第四の警告は、少し厳しい内容になっています。
ここでは、故意に犯す罪の危険性に対する警告です。
ヘブル10:26ーもし私たちが、真理の知識を受けて後、ことさらに罪を犯し続けるならば、罪のためのいけにえは、もはや残されていません。
ヘブル書の著者がこれまでに扱ってきた真理を拒む『信者たち』に対し、原則を教えているのが26節です。
25節で著者は『来るべき裁きの日』に対する警告を与えました。
もし、受取人/読者たちがその警告に注意を払わなければ、その裁きに巻き込まれることになるのです。
その『来るべき裁き』とは、ヘブル書が書かれた当時は『AD70年の裁き』のことであり、それを現代に適用するのなら、これから来る『七年間の患難時代』ということになります。
一世紀当時ヘブル書の著者が警告を与えたように、使徒ヨハネは教会時代の信者たちに警告を与えています。警告の受取人は共に『信者』です。
黙示録2:22ー見よ。わたしは、この女を病の床に投げ込もう。また、この女と姦淫を行う者たちも、この女の行いを離れて悔い改めなければ、大きな患難の中に投げ込もう。
*ことさらに…故意に、の意。 ギリシャ語では強調される位置にあり、『故意に私たちが罪を犯し続けるならば』という意味。
これは、彼らは無知のゆえに罪を犯しているのではなく、故意に罪を犯していることを示しています。故意にということは、無知や弱さから犯す罪ではなく、事前に計画され、よく考慮され、決断された罪のことです。
彼らは、キリストを一旦離れ、形だけでもユダヤ教に戻って、神殿でいけにえをささげれば自分たちに対する迫害は止むだろうと考え、実行に移そうとしていたのです。
従って『真理の知識を受けて後、ことさらに罪を犯し続けるならば』と、著者は信者である受取人たちに警告していたのです。
*知識…ここで使われているギリシャ語は、単に『知識』だけの意味ではなく、『完全な知識』を意味することばです。
受取人(信者)たちには、すでにその『完全な知識』がありました。
この書簡を読んだ後、故意にユダヤ教に戻ると言って譲らないならば、それは彼らの背きの重大さと罪の大きさを示すことになります。
このような場合、罪のためのいけにえはもはや残されていません。
メシアであるイエスが拒否されてしまっては、彼らには罪のためのいけにえはは他に何も無いからです。イエスは彼らの最後のいけにえでした。

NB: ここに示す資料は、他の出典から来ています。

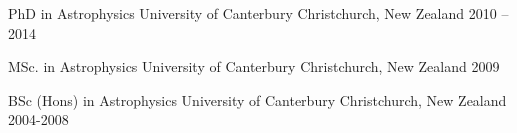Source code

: 

\begin{cventries}

  \cventry
    {PhD in Astrophysics} %
    {University of Canterbury} %
    {Christchurch, New Zealand} %
    {2010 -- 2014} %
    {
    }
    
  \cventry
    {MSc. in Astrophysics} %
    {University of Canterbury} %
    {Christchurch, New Zealand} %
    {2009} %
    {
    }
    
  \cventry
    {BSc (Hons) in Astrophysics} %
    {University of Canterbury} %
    {Christchurch, New Zealand} %
    {2004-2008} %
    {
    }

\end{cventries}
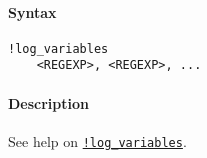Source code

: 


	\paragraph{Syntax}\label{syntax}

\begin{verbatim}
!log_variables
    <REGEXP>, <REGEXP>, ...
\end{verbatim}

\paragraph{Description}\label{description}

See help on \href{modellang/logvariables}{\texttt{!log\_variables}}.


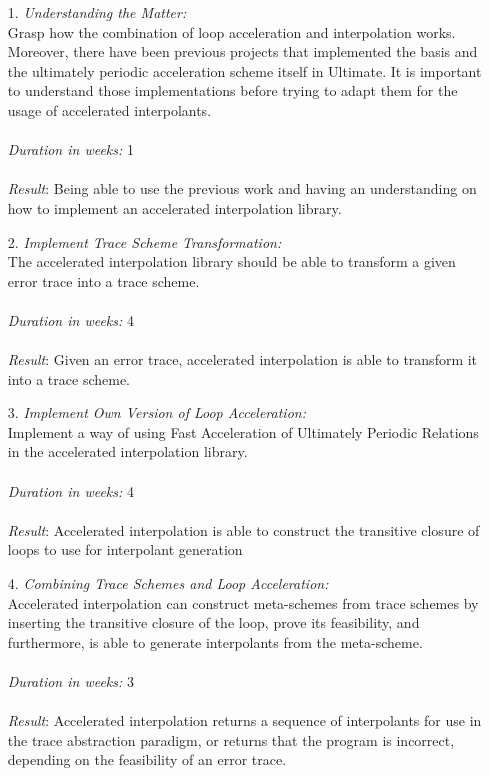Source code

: \documentclass{article}
\begin{document}
\begin{itemize}
	\item[1.] \textsl{Understanding the Matter:} \\
	Grasp how the combination of loop acceleration and interpolation works. \\
	Moreover, there have been previous projects that implemented the basis \cite{ClausThesis} and the ultimately periodic acceleration scheme itself \cite{JillThesis} in Ultimate. It is important to understand those implementations before trying to adapt them for the usage of accelerated interpolants. \\ \\
	\textsl{Duration in weeks:} 1 \\\\
	\textsl{Result}: Being able to use the previous work and having an understanding on how to implement an accelerated interpolation library.
	\item[2.] \textsl{Implement Trace Scheme Transformation:} \\
	The accelerated interpolation library should be able to transform a given error trace into a trace scheme. \\\\
	\textsl{Duration in weeks:} 4 \\\\
	\textsl{Result}: Given an error trace, accelerated interpolation is able to transform it into a trace scheme.
	
	\item[3.] \textsl{Implement Own Version of Loop Acceleration:} \\
	Implement a way of using Fast Acceleration of Ultimately Periodic Relations in the accelerated interpolation library. \\ \\
	\textsl{Duration in weeks:} 4 \\ \\
	\textsl{Result}: Accelerated interpolation is able to construct the transitive closure of loops to use for interpolant generation
	
	\item[4.] \textsl{Combining Trace Schemes and Loop Acceleration:} \\
	Accelerated interpolation can construct meta-schemes from trace schemes by inserting the transitive closure of the loop, prove its feasibility, and furthermore, is able to generate interpolants from the meta-scheme. \\ \\
	\textsl{Duration in weeks:} 3 \\\\
	\textsl{Result}: Accelerated interpolation returns a sequence of interpolants for use in the trace abstraction paradigm, or returns that the program is incorrect, depending on the feasibility of an error trace.
	

\end{itemize}
\end{document}
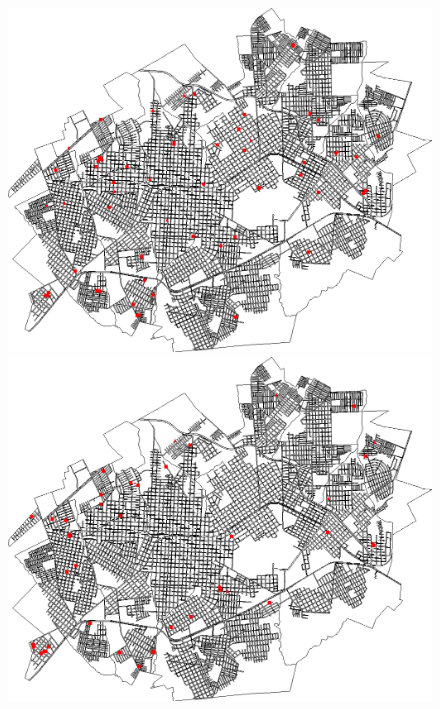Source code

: \begin{figure}[H]
\begin{minipage}{.5\textwidth}
    \captionsetup{labelformat=empty}
  \end{minipage}
  \begin{minipage}{.5\textwidth}
    \centering
    \includegraphics[width=1.0\textwidth]{Figuras/Resultados/0001/Saidas_GPU_BIT/MonteCarlo_0/Simulacao_0/Casos/00080.png}
    \captionsetup{labelformat=empty}
  \end{minipage}%
  \centering
  \begin{minipage}{.5\textwidth}
    \centering
    \includegraphics[width=1.0\textwidth]{Figuras/Resultados/0001/Saidas_GPU_BIT/MonteCarlo_0/Simulacao_0/Casos/00120.png}

\end{minipage}
\end{figure}
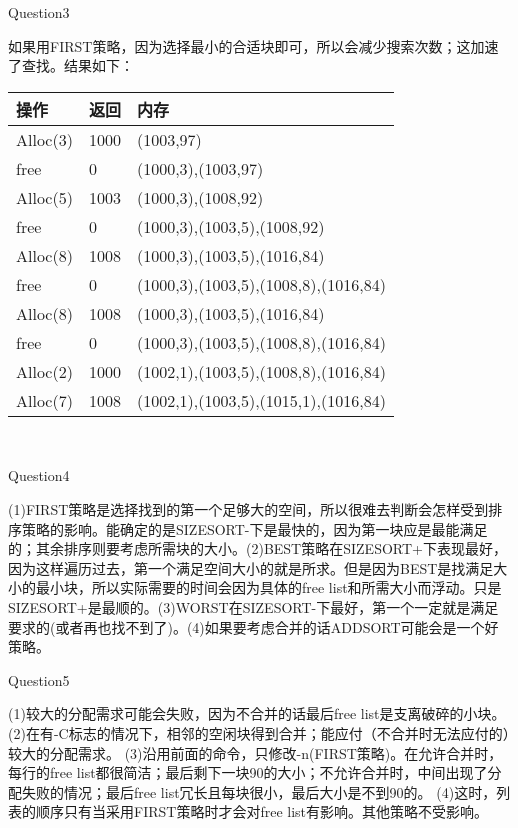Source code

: \documentclass[11pt]{article}
\begin{document}
\begin{large}
	\noindent Question3\\
\end{large}
\hspace*{2em}如果用FIRST策略，因为选择最小的合适块即可，所以会减少搜索次数；这加速了查找。结果如下：\\
\begin{tabular}{p{2cm}p{2cm}p{11cm}}  %
    \toprule[2pt]
    操作 & 返回 & 内存 \\ %
    \midrule[2pt]
    Alloc(3)    & 1000      & (1003,97)      \\
    free        & 0 & (1000,3),(1003,97) \\
    Alloc(5)    & 1003 & (1000,3),(1008,92) \\
    free        & 0 & (1000,3),(1003,5),(1008,92) \\
    Alloc(8)    & 1008 & (1000,3),(1003,5),(1016,84) \\
    free        & 0 & (1000,3),(1003,5),(1008,8),(1016,84) \\
    Alloc(8)    & 1008 & (1000,3),(1003,5),(1016,84) \\
    free        & 0 & (1000,3),(1003,5),(1008,8),(1016,84) \\
    Alloc(2)    & 1000 & (1002,1),(1003,5),(1008,8),(1016,84) \\
    Alloc(7)    & 1008 & (1002,1),(1003,5),(1015,1),(1016,84) \\
    \bottomrule[2pt]
\end{tabular}\\

\begin{large}
	\noindent Question4\\
\end{large}
\hspace*{2em}(1)FIRST策略是选择找到的第一个足够大的空间，所以很难去判断会怎样受到排序策略的影响。能确定的是SIZESORT-下是最快的，因为第一块应是最能满足的；其余排序则要考虑所需块的大小。(2)BEST策略在SIZESORT+下表现最好，因为这样遍历过去，第一个满足空间大小的就是所求。但是因为BEST是找满足大小的最小块，所以实际需要的时间会因为具体的free list和所需大小而浮动。只是SIZESORT+是最顺的。(3)WORST在SIZESORT-下最好，第一个一定就是满足要求的(或者再也找不到了)。(4)如果要考虑合并的话ADDSORT可能会是一个好策略。\\

\begin{large}
	\noindent Question5\\
\end{large}
\hspace*{2em}(1)较大的分配需求可能会失败，因为不合并的话最后free list是支离破碎的小块。(2)在有-C标志的情况下，相邻的空闲块得到合并；能应付（不合并时无法应付的）较大的分配需求。
(3)沿用前面的命令，只修改-n(FIRST策略)。在允许合并时，每行的free list都很简洁；最后剩下一块90的大小；不允许合并时，中间出现了分配失败的情况；最后free list冗长且每块很小，最后大小是不到90的。
(4)这时，列表的顺序只有当采用FIRST策略时才会对free list有影响。其他策略不受影响。\\
\end{document}
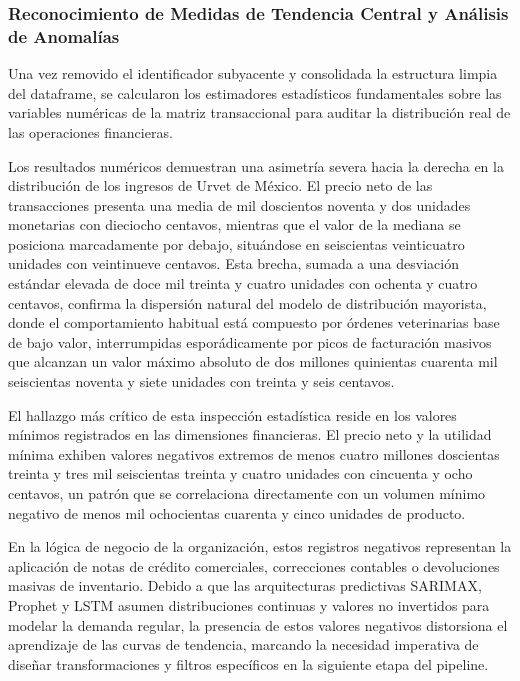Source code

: \documentclass[11pt,a4paper]{report}
\begin{document}
    \subsubsection{Reconocimiento de Medidas de Tendencia Central y Análisis de Anomalías}
    Una vez removido el identificador subyacente y consolidada la estructura limpia del dataframe, se calcularon los
    estimadores estadísticos fundamentales sobre las variables numéricas de la matriz transaccional para auditar
    la distribución real de las operaciones financieras.

    Los resultados numéricos demuestran una asimetría severa hacia la derecha en la distribución de los ingresos de Urvet de México.
    El precio neto de las transacciones presenta una media de mil doscientos noventa y dos unidades monetarias con dieciocho centavos,
    mientras que el valor de la mediana se posiciona marcadamente por debajo, situándose en seiscientas veinticuatro unidades con veintinueve centavos.
    Esta brecha, sumada a una desviación estándar elevada de doce mil treinta y cuatro unidades con ochenta y cuatro centavos, confirma la dispersión
    natural del modelo de distribución mayorista, donde el comportamiento habitual está compuesto por órdenes veterinarias base de bajo valor,
    interrumpidas esporádicamente por picos de facturación masivos que alcanzan un valor máximo absoluto de dos millones quinientas cuarenta mil seiscientas
    noventa y siete unidades con treinta y seis centavos.

    El hallazgo más crítico de esta inspección estadística reside en los valores mínimos registrados en las dimensiones financieras.
    El precio neto y la utilidad mínima exhiben valores negativos extremos de menos cuatro millones doscientas treinta y tres mil seiscientas
    treinta y cuatro unidades con cincuenta y ocho centavos, un patrón que se correlaciona directamente con un volumen mínimo negativo de menos
    mil ochocientas cuarenta y cinco unidades de producto. 

    En la lógica de negocio de la organización, estos registros negativos representan la aplicación de notas de crédito comerciales,
    correcciones contables o devoluciones masivas de inventario. Debido a que las arquitecturas predictivas SARIMAX, Prophet y LSTM asumen distribuciones
    continuas y valores no invertidos para modelar la demanda regular, la presencia de estos valores negativos distorsiona el aprendizaje de las curvas de
    tendencia, marcando la necesidad imperativa de diseñar transformaciones y filtros específicos en la siguiente etapa del pipeline.
\end{document}
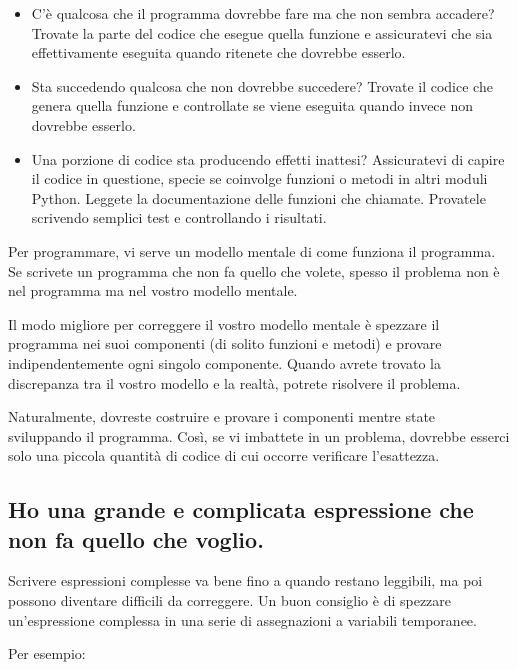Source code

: \documentclass[10pt]{book}
\begin{document}
\begin{itemize}

\item C'è qualcosa che il programma dovrebbe fare ma che non sembra accadere? Trovate la parte del codice che esegue quella funzione e assicuratevi che sia effettivamente eseguita quando ritenete che dovrebbe esserlo.

\item Sta succedendo qualcosa che non dovrebbe succedere? Trovate il codice che genera quella funzione e controllate se viene eseguita quando invece non dovrebbe esserlo.

\item Una porzione di codice sta producendo effetti inattesi? Assicuratevi di capire il codice in questione, specie se coinvolge funzioni o metodi in altri moduli Python. Leggete la documentazione delle funzioni che chiamate. Provatele scrivendo semplici test e controllando i risultati.

\end{itemize}

Per programmare, vi serve un modello mentale di come funziona il programma. Se scrivete un programma che non fa quello che volete, spesso il problema non è nel programma ma nel vostro modello mentale.

Il modo migliore per correggere il vostro modello mentale è spezzare il programma nei suoi componenti (di solito funzioni e metodi) e provare indipendentemente ogni singolo componente.
Quando avrete trovato la discrepanza tra il vostro modello e la realtà, potrete risolvere il problema.

Naturalmente, dovreste costruire e provare i componenti mentre state sviluppando il programma. Così, se vi imbattete in un problema, dovrebbe esserci solo una piccola quantità di codice di cui occorre verificare l'esattezza.


\subsection{Ho una grande e complicata espressione che non fa quello che voglio.}

Scrivere espressioni complesse va bene fino a quando restano leggibili, ma poi possono diventare difficili da correggere. Un buon consiglio è di spezzare un'espressione complessa in una serie di assegnazioni a variabili temporanee.

Per esempio:
\end{document}
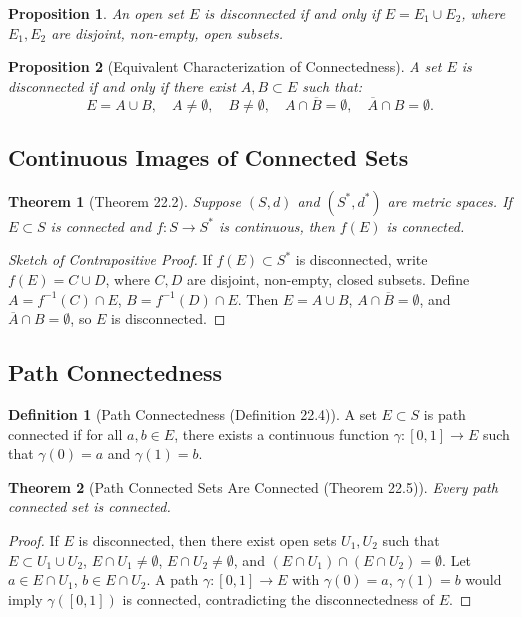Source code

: \documentclass[9pt]{article}
\theoremstyle{definition}
\newtheorem{definition}{Definition}
\theoremstyle{plain}
\newtheorem{theorem}{Theorem}
\newtheorem{proposition}{Proposition}
\begin{document}
\begin{proposition}
An open set \( E \) is disconnected if and only if \( E = E_1 \cup E_2 \), where \( E_1, E_2 \) are disjoint, non-empty, open subsets.
\end{proposition}

\begin{proposition}[Equivalent Characterization of Connectedness]
A set \( E \) is disconnected if and only if there exist \( A, B \subset E \) such that:
\[
E = A \cup B, \quad A \neq \emptyset, \quad B \neq \emptyset, \quad A \cap \overline{B} = \emptyset, \quad \overline{A} \cap B = \emptyset.
\]
\end{proposition}

\subsection*{Continuous Images of Connected Sets}
\begin{theorem}[Theorem 22.2]
Suppose \( (S, d) \) and \( (S^*, d^*) \) are metric spaces. If \( E \subset S \) is connected and \( f : S \to S^* \) is continuous, then \( f(E) \) is connected.
\end{theorem}

\begin{proof}[Sketch of Contrapositive Proof]
If \( f(E) \subset S^* \) is disconnected, write \( f(E) = C \cup D \), where \( C, D \) are disjoint, non-empty, closed subsets. Define \( A = f^{-1}(C) \cap E \), \( B = f^{-1}(D) \cap E \). Then \( E = A \cup B \), \( A \cap \overline{B} = \emptyset \), and \( \overline{A} \cap B = \emptyset \), so \( E \) is disconnected.
\end{proof}

\subsection*{Path Connectedness}
\begin{definition}[Path Connectedness (Definition 22.4)]
A set \( E \subset S \) is path connected if for all \( a, b \in E \), there exists a continuous function \( \gamma : [0, 1] \to E \) such that \( \gamma(0) = a \) and \( \gamma(1) = b \).
\end{definition}

\begin{theorem}[Path Connected Sets Are Connected (Theorem 22.5)]
Every path connected set is connected.
\end{theorem}

\begin{proof}
If \( E \) is disconnected, then there exist open sets \( U_1, U_2 \) such that \( E \subset U_1 \cup U_2 \), \( E \cap U_1 \neq \emptyset \), \( E \cap U_2 \neq \emptyset \), and \( (E \cap U_1) \cap (E \cap U_2) = \emptyset \). Let \( a \in E \cap U_1 \), \( b \in E \cap U_2 \). A path \( \gamma : [0, 1] \to E \) with \( \gamma(0) = a \), \( \gamma(1) = b \) would imply \( \gamma([0, 1]) \) is connected, contradicting the disconnectedness of \( E \).
\end{proof}
\end{document}
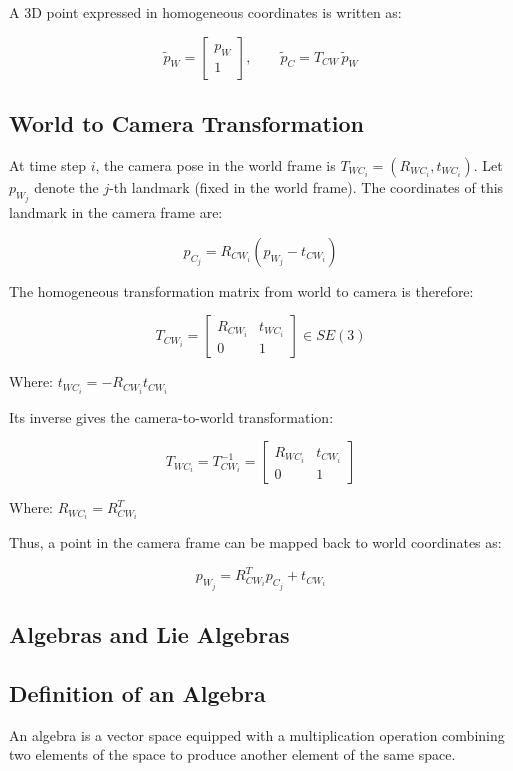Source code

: \documentclass[11pt,a4paper]{article}
\begin{document}
A 3D point expressed in homogeneous coordinates is written as:

\[
\tilde{p}_W =
\begin{bmatrix}
p_W \\ 1
\end{bmatrix}, \qquad
\tilde{p}_C = T_{CW} \, \tilde{p}_W
\]

\subsection*{World to Camera Transformation}

At time step \( i \), the camera pose in the world frame is
\( T_{WC_i} = (R_{WC_i}, t_{WC_i}) \).
Let \( p_{W_j} \) denote the \( j \)-th landmark (fixed in the world frame).
The coordinates of this landmark in the camera frame are:

\[
p_{C_j} = R_{CW_i} (p_{W_j} - t_{CW_i})
\]

The homogeneous transformation matrix from world to camera is therefore:

\[
T_{CW_i} =
\begin{bmatrix}
R_{CW_i} & t_{WC_i} \\
0 & 1
\end{bmatrix} \in SE(3)
\]

Where: \( t_{WC_i} = -R_{CW_i} t_{CW_i} \)

Its inverse gives the camera-to-world transformation:

\[
T_{WC_i} = T_{CW_i}^{-1} =
\begin{bmatrix}
R_{WC_i} & t_{CW_i} \\
0 & 1
\end{bmatrix}
\]

Where: \( R_{WC_i} = R_{CW_i}^T \)

Thus, a point in the camera frame can be mapped back to world coordinates as:

\[
p_{W_j} = R_{CW_i}^T p_{C_j} + t_{CW_i}
\]

\subsection*{Algebras and Lie Algebras}

\subsection*{Definition of an Algebra}
An algebra is a vector space equipped with a multiplication operation combining two elements of the space to produce another element of the same space.
\end{document}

姦淫…レビ記20:10ー人がもし、他人の妻と姦通するなら、すなわちその隣人の妻と姦通するなら、姦通した男も女も必ず殺されなければならない。
殺人…レビ記24:17ーかりそめにも人を打ち殺す者は、必ず殺される。
*ただし(申命記19:4ー殺人者がそこにのがれて生きることができる場合は次のとおり。知らずに隣人を殺し、以前からその人を憎んでいなかった場合である。)
神への冒瀆…レビ記24:16ー主の御名を冒瀆する者は必ず殺されなければならない。全会衆は必ずその者に石を投げて殺さなければならない。在留異国人でも。この国に生まれた者でも。御名を冒瀆するなら、殺される。
親をのろう者…レビ記20:9ーだれでも自分の父あるいは母をのろう者は、必ず殺されな
ければならない。彼は自分の父あるいは母をのろった。その血の責任は彼にある。
『姦淫、殺人、神への冒瀆、親をのろう罪』を含む特定の罪のためのいけにえがなかった旧約聖書の律法主義に、再び基づくことになるからです。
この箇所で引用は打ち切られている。